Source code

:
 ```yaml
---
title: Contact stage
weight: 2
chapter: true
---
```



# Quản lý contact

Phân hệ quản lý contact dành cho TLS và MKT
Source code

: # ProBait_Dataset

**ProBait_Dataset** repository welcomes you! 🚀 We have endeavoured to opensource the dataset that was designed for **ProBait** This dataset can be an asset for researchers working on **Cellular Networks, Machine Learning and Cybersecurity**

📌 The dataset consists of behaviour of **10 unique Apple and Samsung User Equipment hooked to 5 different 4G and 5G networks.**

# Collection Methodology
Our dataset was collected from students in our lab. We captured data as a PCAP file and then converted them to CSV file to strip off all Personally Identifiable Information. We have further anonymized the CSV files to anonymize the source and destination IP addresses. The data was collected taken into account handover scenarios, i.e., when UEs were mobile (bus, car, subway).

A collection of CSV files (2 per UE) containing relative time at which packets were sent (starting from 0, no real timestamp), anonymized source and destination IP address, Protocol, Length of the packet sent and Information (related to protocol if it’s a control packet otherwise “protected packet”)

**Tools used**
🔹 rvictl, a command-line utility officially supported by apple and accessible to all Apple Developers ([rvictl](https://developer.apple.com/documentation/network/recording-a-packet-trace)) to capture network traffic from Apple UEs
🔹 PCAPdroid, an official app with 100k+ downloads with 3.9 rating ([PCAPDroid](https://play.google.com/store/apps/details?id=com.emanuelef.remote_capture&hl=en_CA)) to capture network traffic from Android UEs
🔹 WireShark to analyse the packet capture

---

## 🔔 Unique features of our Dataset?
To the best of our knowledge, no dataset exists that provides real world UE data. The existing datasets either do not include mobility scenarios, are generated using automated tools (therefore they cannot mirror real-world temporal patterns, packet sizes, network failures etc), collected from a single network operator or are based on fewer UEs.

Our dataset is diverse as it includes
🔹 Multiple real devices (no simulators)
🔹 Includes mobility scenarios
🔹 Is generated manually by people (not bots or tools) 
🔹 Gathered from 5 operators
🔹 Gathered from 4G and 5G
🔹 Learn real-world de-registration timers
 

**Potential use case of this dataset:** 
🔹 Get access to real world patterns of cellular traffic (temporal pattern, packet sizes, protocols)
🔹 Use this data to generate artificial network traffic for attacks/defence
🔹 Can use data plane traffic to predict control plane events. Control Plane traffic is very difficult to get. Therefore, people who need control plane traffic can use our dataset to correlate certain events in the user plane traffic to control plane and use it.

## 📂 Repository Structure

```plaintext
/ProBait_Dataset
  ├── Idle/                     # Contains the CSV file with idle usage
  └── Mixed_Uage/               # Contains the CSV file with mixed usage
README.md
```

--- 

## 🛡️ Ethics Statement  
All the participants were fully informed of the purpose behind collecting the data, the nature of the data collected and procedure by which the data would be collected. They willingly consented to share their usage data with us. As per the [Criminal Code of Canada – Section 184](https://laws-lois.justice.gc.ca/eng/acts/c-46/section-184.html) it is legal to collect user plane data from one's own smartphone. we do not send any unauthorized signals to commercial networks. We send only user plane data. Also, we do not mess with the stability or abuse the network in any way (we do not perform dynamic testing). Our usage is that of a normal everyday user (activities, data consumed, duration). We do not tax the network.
--
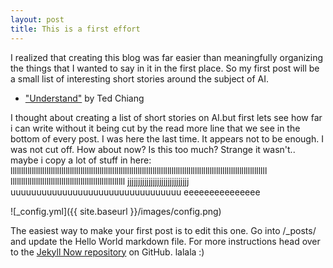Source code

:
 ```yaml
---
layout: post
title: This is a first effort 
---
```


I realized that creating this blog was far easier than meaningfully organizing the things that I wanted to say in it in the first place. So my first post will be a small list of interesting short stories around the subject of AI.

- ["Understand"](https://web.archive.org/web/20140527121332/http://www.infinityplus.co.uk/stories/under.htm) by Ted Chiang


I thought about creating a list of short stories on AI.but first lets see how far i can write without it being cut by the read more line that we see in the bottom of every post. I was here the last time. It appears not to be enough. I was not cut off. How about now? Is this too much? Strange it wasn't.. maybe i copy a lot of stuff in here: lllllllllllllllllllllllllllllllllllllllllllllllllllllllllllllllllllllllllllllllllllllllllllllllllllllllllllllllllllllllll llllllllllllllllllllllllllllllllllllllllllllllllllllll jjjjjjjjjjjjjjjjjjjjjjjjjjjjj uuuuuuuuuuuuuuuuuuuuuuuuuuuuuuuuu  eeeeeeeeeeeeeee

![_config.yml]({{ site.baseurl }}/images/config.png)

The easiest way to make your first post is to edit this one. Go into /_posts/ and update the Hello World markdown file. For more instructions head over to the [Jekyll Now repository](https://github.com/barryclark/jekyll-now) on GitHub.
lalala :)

§ YOUR ASSIGNMENT
In the material above, find the line containing "from 4G and 5G" and the line containing "traffic for attacks/defence", then write out exactly those two lines and every line between them, and nothing more.

§ RESPONSE
🔹 Gathered from 4G and 5G
🔹 Learn real-world de-registration timers
 

**Potential use case of this dataset:** 
🔹 Get access to real world patterns of cellular traffic (temporal pattern, packet sizes, protocols)
🔹 Use this data to generate artificial network traffic for attacks/defence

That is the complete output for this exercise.